Plain-text document sources
BEGIN

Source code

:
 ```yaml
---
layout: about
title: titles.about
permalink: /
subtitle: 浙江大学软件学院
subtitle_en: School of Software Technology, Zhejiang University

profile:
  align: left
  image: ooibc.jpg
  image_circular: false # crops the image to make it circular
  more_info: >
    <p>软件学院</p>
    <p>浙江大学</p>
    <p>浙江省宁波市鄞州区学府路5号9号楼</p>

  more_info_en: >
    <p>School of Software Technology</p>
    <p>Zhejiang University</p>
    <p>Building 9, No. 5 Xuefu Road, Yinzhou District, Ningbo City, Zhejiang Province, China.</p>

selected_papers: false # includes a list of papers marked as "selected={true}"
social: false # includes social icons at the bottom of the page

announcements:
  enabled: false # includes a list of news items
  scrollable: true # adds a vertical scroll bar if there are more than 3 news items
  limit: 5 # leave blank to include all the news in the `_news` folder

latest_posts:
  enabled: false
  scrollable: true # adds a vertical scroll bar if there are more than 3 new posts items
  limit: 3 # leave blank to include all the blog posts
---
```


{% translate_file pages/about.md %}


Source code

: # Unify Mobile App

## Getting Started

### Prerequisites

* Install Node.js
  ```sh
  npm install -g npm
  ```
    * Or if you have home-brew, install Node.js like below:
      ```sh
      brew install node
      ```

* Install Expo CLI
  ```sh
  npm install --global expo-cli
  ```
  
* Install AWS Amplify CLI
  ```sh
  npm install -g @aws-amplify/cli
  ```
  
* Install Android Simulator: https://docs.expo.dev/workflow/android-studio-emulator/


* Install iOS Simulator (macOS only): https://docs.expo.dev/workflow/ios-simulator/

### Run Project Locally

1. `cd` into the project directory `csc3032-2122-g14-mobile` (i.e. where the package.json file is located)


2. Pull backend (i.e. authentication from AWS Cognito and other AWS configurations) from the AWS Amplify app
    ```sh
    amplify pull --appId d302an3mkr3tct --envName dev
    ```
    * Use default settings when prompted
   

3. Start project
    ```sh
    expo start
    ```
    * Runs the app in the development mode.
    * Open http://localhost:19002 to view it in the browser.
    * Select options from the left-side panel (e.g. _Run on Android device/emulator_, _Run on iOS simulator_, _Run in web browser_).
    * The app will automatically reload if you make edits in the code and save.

END
BEGIN

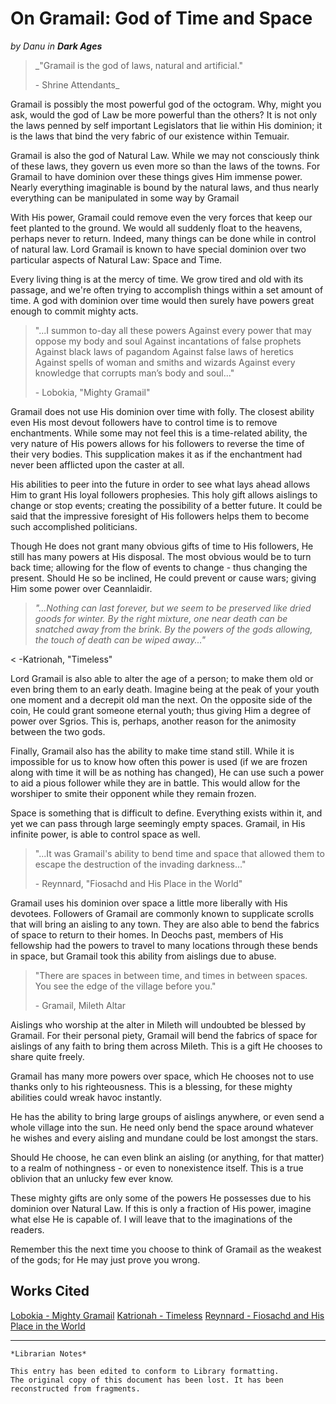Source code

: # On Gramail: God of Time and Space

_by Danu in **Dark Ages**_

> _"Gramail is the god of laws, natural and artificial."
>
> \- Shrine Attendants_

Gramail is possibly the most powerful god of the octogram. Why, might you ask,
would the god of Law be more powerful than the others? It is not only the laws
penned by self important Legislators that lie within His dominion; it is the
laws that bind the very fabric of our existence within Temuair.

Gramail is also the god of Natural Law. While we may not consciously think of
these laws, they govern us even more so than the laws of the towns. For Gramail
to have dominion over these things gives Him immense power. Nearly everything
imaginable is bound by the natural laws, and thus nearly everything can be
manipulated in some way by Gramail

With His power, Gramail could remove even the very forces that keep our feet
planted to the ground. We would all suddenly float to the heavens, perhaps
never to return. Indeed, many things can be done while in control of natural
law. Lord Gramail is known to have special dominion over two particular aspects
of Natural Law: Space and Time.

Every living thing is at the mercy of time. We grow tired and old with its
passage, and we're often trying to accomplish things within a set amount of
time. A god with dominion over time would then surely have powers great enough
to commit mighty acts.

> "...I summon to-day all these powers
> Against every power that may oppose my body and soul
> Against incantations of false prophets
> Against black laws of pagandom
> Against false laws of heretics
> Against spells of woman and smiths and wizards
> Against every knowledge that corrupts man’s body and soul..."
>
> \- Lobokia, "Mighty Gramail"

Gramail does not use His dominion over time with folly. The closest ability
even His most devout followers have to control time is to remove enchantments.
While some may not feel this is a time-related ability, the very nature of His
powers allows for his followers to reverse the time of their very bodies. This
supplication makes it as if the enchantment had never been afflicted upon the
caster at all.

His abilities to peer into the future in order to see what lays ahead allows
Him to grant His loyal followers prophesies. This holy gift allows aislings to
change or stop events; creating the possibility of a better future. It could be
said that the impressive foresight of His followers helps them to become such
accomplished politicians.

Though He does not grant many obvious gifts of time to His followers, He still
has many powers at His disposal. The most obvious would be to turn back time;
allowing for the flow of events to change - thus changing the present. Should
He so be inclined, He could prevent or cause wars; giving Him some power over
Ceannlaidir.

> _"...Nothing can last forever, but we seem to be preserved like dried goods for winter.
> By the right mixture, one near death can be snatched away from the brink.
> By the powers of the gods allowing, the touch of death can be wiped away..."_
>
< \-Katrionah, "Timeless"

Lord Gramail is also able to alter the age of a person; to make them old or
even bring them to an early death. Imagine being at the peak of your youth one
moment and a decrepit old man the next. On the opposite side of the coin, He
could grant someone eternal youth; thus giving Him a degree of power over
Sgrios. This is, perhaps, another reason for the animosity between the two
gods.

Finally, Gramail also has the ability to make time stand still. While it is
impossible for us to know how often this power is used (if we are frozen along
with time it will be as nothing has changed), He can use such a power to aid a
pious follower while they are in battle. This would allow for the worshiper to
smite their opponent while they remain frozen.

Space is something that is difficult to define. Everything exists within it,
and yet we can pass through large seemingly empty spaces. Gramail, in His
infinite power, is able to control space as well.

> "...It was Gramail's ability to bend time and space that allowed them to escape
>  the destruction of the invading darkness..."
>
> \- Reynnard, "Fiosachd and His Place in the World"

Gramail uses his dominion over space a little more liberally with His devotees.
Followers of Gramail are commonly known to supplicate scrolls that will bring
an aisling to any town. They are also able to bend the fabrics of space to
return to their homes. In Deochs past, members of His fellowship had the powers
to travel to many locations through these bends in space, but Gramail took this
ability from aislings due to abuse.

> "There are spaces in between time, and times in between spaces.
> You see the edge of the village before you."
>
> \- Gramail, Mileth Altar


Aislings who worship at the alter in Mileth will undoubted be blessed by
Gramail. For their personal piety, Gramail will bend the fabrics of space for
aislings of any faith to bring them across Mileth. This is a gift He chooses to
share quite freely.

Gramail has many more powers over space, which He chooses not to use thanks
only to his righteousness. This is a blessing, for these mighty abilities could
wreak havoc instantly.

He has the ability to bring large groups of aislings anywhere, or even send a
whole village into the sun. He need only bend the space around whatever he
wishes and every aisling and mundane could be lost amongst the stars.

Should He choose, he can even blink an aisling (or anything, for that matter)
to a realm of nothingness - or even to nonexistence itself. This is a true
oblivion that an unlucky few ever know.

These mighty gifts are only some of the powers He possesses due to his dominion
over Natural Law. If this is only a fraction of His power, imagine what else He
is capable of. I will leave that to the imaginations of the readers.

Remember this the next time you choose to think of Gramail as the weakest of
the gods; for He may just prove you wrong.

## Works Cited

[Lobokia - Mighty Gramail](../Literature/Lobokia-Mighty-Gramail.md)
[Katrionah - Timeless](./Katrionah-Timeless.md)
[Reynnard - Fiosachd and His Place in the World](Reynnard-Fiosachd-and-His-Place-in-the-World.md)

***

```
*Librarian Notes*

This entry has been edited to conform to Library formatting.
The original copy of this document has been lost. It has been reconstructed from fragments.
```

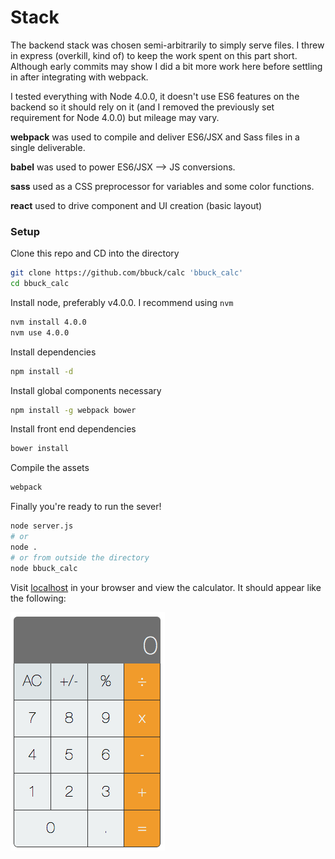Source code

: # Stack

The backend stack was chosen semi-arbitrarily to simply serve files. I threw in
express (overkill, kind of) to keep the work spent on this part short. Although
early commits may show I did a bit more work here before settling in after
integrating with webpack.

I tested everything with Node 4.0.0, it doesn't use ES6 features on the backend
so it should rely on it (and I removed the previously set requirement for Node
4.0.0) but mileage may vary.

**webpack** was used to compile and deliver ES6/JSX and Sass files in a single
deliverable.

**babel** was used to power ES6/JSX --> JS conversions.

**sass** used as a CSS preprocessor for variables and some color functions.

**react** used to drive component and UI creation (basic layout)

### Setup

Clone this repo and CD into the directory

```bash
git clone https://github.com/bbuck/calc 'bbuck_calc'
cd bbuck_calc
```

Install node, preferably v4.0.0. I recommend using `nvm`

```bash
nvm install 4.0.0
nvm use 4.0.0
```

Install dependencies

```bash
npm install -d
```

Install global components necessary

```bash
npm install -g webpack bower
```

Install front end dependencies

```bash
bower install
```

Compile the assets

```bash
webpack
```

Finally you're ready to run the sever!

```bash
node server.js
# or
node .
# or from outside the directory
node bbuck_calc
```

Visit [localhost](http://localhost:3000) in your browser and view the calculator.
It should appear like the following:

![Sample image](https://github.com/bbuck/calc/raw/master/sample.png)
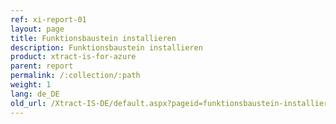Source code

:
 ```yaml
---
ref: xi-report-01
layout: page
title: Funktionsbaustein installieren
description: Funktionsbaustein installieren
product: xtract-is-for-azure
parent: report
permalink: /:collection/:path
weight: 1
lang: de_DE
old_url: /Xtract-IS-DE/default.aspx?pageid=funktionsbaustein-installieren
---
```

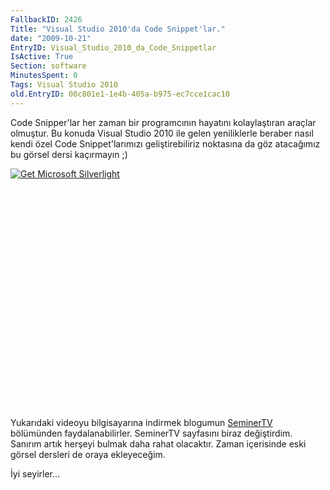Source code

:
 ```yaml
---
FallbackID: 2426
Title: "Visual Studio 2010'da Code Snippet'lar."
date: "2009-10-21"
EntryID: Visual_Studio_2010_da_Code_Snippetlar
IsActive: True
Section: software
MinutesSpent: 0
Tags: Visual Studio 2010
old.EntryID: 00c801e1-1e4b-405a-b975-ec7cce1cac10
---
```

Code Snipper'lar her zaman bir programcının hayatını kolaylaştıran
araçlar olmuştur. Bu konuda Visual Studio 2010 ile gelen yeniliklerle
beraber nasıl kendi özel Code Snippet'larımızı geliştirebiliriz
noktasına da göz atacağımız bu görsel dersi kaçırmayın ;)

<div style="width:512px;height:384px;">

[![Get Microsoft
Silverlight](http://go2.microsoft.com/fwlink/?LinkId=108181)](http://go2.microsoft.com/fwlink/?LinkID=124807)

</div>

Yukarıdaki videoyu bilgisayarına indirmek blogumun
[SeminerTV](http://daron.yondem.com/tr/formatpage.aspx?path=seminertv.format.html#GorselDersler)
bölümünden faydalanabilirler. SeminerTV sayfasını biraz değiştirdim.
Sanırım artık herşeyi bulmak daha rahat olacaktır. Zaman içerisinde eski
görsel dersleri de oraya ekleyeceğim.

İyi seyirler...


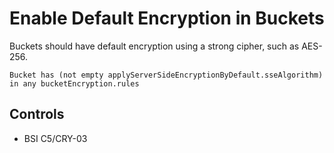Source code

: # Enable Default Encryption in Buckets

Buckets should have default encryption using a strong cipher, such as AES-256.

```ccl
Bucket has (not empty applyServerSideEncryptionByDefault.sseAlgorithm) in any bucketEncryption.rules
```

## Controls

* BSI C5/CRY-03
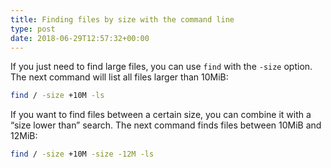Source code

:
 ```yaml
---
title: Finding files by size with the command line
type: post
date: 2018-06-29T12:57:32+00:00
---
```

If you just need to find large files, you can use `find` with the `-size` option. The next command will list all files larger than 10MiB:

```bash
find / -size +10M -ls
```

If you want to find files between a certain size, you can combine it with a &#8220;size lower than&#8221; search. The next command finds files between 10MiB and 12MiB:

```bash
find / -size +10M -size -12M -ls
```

END
BEGIN

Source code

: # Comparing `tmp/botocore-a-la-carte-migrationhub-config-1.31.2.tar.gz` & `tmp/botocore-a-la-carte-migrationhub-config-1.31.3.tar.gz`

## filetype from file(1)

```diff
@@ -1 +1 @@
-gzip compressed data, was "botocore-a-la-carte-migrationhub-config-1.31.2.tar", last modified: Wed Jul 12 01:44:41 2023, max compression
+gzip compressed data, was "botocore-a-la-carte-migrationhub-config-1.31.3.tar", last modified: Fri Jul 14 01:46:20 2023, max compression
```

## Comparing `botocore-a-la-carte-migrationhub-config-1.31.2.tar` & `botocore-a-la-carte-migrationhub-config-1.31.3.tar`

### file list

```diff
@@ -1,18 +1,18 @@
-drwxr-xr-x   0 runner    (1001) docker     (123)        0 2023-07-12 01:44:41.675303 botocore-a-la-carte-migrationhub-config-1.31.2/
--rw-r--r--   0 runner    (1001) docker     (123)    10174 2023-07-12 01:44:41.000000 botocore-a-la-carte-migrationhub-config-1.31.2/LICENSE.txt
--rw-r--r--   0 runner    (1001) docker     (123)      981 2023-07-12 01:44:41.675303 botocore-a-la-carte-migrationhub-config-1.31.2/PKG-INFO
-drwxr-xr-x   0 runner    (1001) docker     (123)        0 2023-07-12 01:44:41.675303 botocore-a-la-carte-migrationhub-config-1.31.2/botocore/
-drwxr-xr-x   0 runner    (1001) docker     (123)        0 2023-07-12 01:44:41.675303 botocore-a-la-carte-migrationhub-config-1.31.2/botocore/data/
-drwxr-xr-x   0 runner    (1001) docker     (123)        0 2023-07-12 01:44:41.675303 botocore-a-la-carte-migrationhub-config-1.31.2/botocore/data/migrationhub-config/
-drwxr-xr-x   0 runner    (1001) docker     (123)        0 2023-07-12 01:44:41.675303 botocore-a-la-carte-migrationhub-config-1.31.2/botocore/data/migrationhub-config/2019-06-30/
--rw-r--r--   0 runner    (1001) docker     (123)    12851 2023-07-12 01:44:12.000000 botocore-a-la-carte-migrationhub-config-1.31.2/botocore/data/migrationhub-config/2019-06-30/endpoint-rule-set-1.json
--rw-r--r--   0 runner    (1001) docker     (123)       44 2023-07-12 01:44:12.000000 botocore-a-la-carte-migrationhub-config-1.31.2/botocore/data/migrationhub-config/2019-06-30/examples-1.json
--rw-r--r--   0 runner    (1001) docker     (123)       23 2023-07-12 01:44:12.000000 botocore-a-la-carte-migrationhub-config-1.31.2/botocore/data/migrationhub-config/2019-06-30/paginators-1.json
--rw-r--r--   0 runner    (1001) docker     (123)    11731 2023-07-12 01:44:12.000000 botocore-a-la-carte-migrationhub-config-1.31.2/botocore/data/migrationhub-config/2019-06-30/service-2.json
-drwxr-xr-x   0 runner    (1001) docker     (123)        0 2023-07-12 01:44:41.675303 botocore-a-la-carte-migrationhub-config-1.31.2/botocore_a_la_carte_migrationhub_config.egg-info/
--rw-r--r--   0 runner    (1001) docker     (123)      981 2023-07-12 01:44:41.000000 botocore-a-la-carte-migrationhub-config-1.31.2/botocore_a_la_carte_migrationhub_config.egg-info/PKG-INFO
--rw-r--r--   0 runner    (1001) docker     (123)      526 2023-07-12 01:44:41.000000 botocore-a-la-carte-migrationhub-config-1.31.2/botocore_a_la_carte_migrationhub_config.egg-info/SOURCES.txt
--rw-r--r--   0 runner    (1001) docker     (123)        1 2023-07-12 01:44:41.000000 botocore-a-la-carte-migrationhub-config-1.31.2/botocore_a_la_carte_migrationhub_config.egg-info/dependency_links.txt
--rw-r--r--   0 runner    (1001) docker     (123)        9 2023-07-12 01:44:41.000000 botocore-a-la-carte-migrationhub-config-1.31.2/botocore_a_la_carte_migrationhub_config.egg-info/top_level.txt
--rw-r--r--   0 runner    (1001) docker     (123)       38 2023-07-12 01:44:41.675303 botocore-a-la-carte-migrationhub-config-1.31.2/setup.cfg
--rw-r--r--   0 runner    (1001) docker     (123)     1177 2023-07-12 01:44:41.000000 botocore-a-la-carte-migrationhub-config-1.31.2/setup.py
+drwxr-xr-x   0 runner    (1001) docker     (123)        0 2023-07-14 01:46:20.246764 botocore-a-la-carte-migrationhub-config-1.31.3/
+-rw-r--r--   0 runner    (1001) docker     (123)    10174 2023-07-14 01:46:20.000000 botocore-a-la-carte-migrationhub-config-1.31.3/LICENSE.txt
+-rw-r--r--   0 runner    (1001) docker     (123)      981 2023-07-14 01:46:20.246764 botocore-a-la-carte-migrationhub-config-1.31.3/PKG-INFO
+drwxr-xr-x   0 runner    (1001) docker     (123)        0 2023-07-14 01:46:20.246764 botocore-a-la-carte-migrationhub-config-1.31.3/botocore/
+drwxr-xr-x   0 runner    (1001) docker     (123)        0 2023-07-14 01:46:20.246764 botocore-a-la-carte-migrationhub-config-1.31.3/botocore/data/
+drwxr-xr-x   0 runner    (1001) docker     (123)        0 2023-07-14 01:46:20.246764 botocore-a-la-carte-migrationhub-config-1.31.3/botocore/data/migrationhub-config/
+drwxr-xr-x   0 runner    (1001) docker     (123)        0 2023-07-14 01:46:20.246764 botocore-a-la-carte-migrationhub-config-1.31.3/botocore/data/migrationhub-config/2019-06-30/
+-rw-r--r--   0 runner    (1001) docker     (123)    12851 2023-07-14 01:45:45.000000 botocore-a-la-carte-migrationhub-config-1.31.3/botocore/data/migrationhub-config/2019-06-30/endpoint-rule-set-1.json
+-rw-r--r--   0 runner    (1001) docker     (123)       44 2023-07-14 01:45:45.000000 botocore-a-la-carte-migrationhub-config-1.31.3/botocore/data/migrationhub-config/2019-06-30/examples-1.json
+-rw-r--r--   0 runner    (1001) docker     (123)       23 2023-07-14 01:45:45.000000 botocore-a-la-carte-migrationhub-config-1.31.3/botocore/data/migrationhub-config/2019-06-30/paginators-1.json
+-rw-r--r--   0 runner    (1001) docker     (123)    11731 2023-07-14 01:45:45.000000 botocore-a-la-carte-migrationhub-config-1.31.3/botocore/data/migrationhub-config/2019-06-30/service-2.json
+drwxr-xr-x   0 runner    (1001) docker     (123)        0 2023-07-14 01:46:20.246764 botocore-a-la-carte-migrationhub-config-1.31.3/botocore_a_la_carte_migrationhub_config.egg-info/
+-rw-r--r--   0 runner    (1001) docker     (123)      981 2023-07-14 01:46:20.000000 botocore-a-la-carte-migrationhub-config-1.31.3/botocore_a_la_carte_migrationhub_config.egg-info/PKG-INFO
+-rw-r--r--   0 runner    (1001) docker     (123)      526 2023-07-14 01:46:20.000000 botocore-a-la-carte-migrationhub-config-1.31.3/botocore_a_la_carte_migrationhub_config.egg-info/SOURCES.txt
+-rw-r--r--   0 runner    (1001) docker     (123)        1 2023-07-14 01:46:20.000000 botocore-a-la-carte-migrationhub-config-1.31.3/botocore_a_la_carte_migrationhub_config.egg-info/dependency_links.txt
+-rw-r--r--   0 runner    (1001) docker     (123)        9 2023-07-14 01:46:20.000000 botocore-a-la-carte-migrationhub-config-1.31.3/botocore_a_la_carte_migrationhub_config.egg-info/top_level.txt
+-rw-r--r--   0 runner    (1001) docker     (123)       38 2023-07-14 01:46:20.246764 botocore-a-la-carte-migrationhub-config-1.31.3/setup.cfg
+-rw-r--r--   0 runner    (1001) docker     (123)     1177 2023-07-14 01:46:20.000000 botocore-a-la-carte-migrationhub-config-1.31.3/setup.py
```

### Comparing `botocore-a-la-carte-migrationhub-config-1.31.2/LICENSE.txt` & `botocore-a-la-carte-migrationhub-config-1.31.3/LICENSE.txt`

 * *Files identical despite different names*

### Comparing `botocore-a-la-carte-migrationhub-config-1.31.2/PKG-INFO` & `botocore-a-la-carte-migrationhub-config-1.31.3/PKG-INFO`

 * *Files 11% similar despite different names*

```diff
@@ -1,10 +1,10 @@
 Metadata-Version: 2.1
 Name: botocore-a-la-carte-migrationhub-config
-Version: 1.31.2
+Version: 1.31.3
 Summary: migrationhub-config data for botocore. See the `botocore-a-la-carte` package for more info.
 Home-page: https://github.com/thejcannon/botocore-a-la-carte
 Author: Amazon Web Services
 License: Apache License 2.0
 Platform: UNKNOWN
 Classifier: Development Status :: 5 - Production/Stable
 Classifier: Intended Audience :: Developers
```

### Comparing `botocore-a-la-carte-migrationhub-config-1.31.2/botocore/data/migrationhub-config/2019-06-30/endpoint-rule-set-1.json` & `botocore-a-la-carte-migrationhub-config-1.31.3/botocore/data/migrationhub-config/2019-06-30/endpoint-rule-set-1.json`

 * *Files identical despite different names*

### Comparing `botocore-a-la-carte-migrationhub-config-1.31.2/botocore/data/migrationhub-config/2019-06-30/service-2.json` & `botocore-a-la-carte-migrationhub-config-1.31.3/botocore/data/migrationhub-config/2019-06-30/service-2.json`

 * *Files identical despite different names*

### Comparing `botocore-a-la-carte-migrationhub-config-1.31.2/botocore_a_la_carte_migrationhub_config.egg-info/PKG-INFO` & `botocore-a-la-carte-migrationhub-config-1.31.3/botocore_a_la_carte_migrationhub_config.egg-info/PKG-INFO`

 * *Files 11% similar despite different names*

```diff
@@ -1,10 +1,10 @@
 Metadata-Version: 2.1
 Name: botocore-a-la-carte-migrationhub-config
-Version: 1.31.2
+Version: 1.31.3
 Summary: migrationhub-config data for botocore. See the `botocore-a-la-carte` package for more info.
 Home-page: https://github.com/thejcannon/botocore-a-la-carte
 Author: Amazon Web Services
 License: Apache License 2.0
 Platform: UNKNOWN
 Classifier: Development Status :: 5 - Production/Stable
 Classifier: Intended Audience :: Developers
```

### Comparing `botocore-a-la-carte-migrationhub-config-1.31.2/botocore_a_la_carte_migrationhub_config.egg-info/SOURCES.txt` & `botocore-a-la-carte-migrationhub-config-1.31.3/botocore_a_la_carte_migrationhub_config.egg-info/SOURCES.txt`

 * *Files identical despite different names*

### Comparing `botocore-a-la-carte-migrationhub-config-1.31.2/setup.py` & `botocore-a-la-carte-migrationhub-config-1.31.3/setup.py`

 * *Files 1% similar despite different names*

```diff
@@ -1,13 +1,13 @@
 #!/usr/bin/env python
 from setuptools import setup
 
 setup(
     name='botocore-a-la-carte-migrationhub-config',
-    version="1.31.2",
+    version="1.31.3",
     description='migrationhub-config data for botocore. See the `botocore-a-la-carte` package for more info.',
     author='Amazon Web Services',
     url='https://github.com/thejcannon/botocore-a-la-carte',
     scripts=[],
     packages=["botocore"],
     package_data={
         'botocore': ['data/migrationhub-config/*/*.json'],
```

END

• **Exercise details**
In the records above, find each line with the word "perhaps" and copy it out.

• **Task output**
planted to the ground. We would all suddenly float to the heavens, perhaps
Sgrios. This is, perhaps, another reason for the animosity between the two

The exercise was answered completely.